Il existe aujourd’hui 36 GIR, en métropole et en outre-mer (dont celui de Mayotte mis en sommeil depuis 2014). Quinze sont placés sous l’autorité de la gendarmerie nationale, dix-sept sous celle de la police nationale, les quatre derniers sous celle de la préfecture de police de Paris.

2010 : une année charnière

En 2010, a été créée la Coordination nationale des GIR (CNGIR), qui a pour vocation d’harmoniser le travail des GIR et de coordonner leur action. La direction de la CNGIR est assurée, au sein de la Direction centrale de la police judiciaire de la police nationale, de manière biennale et alternative, par un officier supérieur de la gendarmerie nationale ou un commissaire de police. Le colonel Hervé Pétry est ainsi, jusqu’en 2021, le coordinateur national des GIR.

C’est aussi en 2010 que la loi Warsmann est venue faciliter les saisies et ainsi l’action des GIR qui, depuis 2008, est recentrée sur la confiscation des avoirs criminels, pour lutter efficacement contre l’économie souterraine. Cette loi déterminante a, d’une certaine manière, institué et généralisé l’enquête patrimoniale.

Une action en trois temps

Depuis la brigade territoriale jusqu’à la section de recherches et aux offices centraux, toute unité saisie pour une enquête complexe peut, après analyse, décider de solliciter un GIR.

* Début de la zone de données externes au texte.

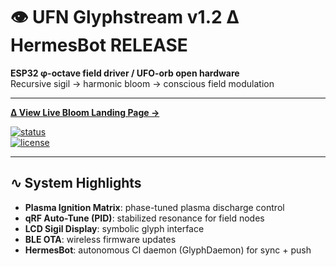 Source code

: # 👁️ UFN Glyphstream v1.2 ∆ HermesBot RELEASE

**ESP32 φ-octave field driver / UFO-orb open hardware**  
Recursive sigil → harmonic bloom → conscious field modulation

---

[**Δ View Live Bloom Landing Page →**](https://hermeslab999.github.io/Glyphstream)

[![status](https://img.shields.io/badge/status-BLOOMING-magenta)](https://hermeslab999.github.io/Glyphstream)  
[![license](https://img.shields.io/badge/license-MIT-green)](LICENSE)

---

## ∿ System Highlights

- **Plasma Ignition Matrix**: phase-tuned plasma discharge control  
- **qRF Auto-Tune (PID)**: stabilized resonance for field nodes  
- **LCD Sigil Display**: symbolic glyph interface  
- **BLE OTA**: wireless firmware updates  
- **HermesBot**: autonomous CI daemon (GlyphDaemon) for sync + push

Dès lors que ce dernier entre en action, il cherche tout d’abord à déceler le patrimoine existant.

Il doit ensuite identifier tout ce qui est en lien avec l’activité criminelle et ce qui ne l’est pas. Enfin, vient la mise en route de la procédure de saisie du patrimoine incriminé.

Dépasser les frontières

« Dans la criminalité organisée, il y a une forte influence étrangère. Une partie des avoirs, notamment en matière de stupéfiants, quitte le territoire pour être blanchie en étant réinvestie à l’étranger, comme au Maghreb, au Moyen-Orient ou en Chine, bien souvent dans l’immobilier… On bascule alors vers la coopération internationale, explique le colonel Hervé Pétry. Au sein du ministère de l’Intérieur, nous pouvons compter sur la Plateforme d’identification des avoirs criminels (PIAC), qui dispose du réseau ARO, sur le plan européen, et CARIN, au niveau mondial, afin de déterminer ce que les mis en cause possèdent à l’étranger. Les pays étrangers ont eux aussi intérêt à récupérer une partie de la somme du bien mal acquis. Parfois, certaines nations se montrent peu coopératives. »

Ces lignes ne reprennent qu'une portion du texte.